An oral history of Sister Mary Janet Ryan, a Sister of Charity of Seton Hill from 1935 until 2017. The interview was conducted by Sister Marie Corona Miller on May 11, 1988.
Sister Mary Janet Ryan was born on May 31st, 1918 in Pittsburgh, Pa. Daughter of Alexader Ryan and Josephine Dalton, Jeannette Ryan entered the community on September 8th, 1935 at the age of 17 as Sister Mary Janet Ryan.
Sister Mary Janet taught intermediate for 3 years, upper elementary for 15 years, secondary for 12 years, and college for 7 years. She was a History Professor at Seton Hill College from 1965 to 1979. She taught history in the summer sessions at SHC in 1953, 1955, 1956, 1958-1960, 1962, and 1975. She taught in Louisiana Schools as well as in the Pittsburgh Diocese.
Sister Mary Janet received her B. Ed. in Secondary Education from Duquesne University in 1947. Then, in 1953, she received her M.L. in Geography from the University of Pittsburgh.
Sister Mary Janet Ryan passed on September 15th, 2017 at the age of 99.
An oral history of Sister Dorothy Marie Quigley, a Sister of Charity of Seton Hill from 1941 until 1993. The interview was conducted by Sister Sara Louise Reilly on June 3 and 10, 1984.
Sister Dorothy Marie Quigley was born on July 15th, 1912 in Erie, Pa. Daughter of William James Quigley and Florence Elizabeth Flanagan, Dorothy May Quigley entered the community on March 25th to May 18th, 1938. Then, she re-entered on September 8th, 1941 at the age of 29.
Sister Dorothy Marie was an elementary teacher from 1944 to 1952 at Cathedral, Altoona. She went on to teach in the Home Economics Department at Seton Hill College in 1955. During the summer sessions of 1960-1964 and 1974, Sister Dorothy Marie taught Child Care in the Home Economics Department at Seton Hill College. She directed the Seton Hill Day Care, and by 1978 there were four federally centers and four state-funded centers. This was the first head start program in Westmoreland County; Seton Hill Day Care Incorporated. They received federal funding in 1966 to start the Seton Hill Day Care Inc., which was the country's first Head Start early-education program for children. Sister Dorothy Marie served as the Director of the program for 17 years and she supervised its expansion to include 12 day and home care centers throughout the city.
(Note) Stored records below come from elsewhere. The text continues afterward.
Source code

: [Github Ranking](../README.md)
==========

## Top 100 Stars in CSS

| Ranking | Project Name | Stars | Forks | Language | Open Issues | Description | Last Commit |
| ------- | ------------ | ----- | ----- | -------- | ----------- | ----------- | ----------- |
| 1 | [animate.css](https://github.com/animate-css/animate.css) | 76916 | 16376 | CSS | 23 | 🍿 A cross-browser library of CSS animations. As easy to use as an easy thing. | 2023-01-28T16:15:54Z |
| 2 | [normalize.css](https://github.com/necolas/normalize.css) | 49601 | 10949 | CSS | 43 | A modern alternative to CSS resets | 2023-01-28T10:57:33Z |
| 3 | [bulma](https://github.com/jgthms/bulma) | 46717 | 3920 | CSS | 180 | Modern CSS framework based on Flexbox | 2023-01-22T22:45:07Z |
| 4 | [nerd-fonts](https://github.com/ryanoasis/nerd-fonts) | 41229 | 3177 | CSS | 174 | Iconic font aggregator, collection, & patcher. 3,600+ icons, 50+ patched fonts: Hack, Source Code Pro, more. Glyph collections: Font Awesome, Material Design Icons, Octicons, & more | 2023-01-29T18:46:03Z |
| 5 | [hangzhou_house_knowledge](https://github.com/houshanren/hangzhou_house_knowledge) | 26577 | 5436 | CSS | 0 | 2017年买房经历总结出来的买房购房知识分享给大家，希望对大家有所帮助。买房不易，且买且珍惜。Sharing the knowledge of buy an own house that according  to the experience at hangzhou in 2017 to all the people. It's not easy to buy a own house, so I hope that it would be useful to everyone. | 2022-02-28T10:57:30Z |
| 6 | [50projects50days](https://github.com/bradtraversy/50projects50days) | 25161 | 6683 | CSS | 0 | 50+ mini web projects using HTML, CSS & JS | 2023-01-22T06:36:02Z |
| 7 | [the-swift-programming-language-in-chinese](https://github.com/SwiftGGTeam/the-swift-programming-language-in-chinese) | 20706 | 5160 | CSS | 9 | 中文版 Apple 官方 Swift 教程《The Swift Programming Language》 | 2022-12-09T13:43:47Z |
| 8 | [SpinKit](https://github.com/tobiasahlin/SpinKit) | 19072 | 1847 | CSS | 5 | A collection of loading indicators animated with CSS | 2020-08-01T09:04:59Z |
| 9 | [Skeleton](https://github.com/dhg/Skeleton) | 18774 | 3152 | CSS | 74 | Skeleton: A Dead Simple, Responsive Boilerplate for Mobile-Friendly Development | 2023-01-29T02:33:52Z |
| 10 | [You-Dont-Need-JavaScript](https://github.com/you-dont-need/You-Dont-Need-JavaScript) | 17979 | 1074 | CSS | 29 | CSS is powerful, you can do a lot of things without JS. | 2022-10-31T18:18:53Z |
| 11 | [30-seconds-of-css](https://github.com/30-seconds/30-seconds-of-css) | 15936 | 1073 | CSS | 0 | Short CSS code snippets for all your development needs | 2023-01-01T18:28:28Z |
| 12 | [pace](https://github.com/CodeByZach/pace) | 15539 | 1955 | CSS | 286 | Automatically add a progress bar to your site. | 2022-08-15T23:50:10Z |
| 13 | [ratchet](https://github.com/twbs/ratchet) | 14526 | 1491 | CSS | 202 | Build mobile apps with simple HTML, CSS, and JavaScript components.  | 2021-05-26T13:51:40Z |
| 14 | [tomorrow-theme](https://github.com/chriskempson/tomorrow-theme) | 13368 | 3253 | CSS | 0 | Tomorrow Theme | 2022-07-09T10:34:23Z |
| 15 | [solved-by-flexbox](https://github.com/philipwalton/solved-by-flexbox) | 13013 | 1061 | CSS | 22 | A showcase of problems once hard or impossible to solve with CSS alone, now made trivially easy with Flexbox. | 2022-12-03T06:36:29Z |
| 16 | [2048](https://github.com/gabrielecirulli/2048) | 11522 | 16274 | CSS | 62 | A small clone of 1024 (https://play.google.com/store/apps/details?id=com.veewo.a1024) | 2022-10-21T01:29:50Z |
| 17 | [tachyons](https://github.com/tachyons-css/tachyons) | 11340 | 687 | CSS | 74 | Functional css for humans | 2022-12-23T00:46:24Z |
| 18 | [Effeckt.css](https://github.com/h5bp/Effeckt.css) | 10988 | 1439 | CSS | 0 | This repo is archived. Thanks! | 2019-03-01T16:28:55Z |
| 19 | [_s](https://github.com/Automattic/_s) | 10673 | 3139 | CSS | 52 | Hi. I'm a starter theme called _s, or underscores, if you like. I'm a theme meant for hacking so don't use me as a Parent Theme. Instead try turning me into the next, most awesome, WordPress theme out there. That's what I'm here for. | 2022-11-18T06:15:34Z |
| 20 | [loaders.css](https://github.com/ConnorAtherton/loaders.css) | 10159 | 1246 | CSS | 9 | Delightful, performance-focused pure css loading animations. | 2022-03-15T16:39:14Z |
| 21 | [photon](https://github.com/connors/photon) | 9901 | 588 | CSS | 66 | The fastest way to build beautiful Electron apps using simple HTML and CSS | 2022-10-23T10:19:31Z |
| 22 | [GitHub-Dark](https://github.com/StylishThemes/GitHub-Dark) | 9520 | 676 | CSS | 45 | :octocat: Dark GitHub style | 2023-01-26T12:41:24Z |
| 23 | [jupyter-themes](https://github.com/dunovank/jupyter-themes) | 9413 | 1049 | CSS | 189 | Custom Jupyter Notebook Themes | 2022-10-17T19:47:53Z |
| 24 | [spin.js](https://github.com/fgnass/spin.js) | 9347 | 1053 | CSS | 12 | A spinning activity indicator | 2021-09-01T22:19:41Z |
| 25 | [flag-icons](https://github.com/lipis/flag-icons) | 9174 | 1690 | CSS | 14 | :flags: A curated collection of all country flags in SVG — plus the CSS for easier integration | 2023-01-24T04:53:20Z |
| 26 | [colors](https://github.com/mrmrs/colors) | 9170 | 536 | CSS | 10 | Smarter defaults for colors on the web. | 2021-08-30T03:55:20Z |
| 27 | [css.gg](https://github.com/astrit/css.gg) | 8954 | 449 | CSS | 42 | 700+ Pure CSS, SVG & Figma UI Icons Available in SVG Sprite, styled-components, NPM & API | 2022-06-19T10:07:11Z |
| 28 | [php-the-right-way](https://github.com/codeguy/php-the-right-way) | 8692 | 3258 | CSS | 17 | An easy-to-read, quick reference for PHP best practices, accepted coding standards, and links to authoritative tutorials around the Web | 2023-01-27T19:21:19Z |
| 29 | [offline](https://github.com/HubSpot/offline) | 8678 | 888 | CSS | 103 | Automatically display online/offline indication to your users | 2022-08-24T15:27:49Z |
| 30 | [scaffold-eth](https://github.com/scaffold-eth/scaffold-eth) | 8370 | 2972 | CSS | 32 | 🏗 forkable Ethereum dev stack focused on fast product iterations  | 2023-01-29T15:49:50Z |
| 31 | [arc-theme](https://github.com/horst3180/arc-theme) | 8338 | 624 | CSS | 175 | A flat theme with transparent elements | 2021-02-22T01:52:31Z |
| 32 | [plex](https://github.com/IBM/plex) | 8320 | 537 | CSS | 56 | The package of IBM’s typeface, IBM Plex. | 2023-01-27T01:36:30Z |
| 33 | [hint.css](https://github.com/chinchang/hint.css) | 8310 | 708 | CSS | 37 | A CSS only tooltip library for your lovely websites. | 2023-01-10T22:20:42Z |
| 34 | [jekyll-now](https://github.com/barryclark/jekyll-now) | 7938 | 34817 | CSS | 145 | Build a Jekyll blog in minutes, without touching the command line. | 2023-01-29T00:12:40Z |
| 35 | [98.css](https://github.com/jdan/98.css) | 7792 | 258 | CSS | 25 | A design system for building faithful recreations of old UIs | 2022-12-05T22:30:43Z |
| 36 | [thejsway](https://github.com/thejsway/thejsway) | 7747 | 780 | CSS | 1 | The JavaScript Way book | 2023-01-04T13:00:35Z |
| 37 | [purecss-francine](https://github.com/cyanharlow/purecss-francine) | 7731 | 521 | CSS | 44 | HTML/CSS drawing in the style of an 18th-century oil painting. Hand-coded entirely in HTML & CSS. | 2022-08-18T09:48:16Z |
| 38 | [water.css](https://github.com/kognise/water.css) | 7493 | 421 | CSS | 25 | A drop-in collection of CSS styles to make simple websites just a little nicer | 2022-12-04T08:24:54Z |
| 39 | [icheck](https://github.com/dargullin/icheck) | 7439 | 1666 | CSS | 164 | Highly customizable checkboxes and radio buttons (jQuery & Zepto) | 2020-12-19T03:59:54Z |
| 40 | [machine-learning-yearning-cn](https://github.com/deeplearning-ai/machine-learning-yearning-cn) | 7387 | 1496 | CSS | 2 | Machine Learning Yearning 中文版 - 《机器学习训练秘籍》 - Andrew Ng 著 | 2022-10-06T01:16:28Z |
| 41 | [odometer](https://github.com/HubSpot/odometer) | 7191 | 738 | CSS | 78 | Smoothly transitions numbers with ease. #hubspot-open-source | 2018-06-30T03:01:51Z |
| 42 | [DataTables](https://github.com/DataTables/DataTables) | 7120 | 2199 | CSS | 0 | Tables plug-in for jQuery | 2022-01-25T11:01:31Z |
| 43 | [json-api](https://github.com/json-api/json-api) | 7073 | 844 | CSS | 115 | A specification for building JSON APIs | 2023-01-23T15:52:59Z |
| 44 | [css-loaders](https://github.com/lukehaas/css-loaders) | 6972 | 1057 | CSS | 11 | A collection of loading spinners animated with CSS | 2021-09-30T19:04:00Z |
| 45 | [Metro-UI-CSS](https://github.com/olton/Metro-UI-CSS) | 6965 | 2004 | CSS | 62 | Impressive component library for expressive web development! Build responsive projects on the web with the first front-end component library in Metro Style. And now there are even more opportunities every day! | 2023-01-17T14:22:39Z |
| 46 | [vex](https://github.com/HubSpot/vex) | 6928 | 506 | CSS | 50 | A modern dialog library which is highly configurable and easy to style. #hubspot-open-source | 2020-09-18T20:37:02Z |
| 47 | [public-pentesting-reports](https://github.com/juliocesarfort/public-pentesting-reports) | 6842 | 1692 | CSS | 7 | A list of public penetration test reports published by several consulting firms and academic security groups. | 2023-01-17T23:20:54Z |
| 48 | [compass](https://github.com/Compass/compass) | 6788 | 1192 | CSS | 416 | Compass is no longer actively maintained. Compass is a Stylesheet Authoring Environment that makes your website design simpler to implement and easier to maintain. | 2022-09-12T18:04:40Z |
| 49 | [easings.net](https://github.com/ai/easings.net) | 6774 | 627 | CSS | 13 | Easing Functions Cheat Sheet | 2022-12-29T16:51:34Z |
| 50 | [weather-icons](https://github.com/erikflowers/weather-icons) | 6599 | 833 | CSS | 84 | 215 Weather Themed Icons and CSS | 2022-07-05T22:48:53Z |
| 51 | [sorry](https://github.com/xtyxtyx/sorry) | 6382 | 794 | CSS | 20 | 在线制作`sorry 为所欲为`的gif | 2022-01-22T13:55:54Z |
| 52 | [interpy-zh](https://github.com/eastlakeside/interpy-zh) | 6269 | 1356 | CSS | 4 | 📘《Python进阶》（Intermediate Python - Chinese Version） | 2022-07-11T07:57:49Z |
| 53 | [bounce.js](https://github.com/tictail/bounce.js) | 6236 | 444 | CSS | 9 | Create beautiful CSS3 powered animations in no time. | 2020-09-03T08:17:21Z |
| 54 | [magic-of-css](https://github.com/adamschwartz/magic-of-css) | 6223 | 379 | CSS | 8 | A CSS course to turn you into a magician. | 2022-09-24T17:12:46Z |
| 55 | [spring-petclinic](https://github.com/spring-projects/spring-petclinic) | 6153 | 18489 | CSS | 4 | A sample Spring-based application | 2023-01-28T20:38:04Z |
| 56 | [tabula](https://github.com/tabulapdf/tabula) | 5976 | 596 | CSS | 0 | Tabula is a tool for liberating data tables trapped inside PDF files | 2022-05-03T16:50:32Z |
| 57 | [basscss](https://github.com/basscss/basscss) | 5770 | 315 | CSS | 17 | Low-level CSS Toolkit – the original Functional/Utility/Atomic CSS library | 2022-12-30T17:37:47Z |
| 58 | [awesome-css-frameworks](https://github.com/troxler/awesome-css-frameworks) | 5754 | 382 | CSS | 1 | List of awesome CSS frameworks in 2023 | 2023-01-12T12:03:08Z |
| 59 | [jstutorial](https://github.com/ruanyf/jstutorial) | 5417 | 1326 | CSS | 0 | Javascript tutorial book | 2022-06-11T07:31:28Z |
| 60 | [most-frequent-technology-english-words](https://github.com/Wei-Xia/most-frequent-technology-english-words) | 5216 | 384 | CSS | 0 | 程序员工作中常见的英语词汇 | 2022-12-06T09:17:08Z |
Sister Dorothy Marie received her B.S. in Home Economics from Seton Hill College in 1954. Then, she went on to Cornell University to receive her M.S. in Home Management and Foods in 1960. In 1983, she coordinated the PACT - Pregnant Adolescent Child Care Training.
Sister Dorothy Marie Quigley passed on September 7th, 1993 at the age of 81.
An oral history of Sister Francis Louise Honeychuck, a Sister of Charity of Seton Hill from 1932 until 2017. The interview was conducted by Sister Marie Corona Miller and was also partially self-taped.
Sister Francis Louise Honeychuck - born Emma Marie Honeychuck on October 23, 1914 - entered the Sisters of Charity of Seton Hill in March of 1932. She received a bachelor's degree in education from Duquesne University in 1947 and a master's degree in education from Wayne University in 1955. She taught at St. James School in West End from 1934-1937 and at De Paul Institute from 1937-1997. From 1948-1970, she helped to develop and oversee De Paul's services for blind children. Having learned Braille through Columbia University, Sister Francis Louise submitted a Braille translation of the book Black Beauty in order to complete her program. She received a Volunteer Braille Transcriber certification from the Library of Congress in 1962. Sister Francis Louise died on April 29, 2017.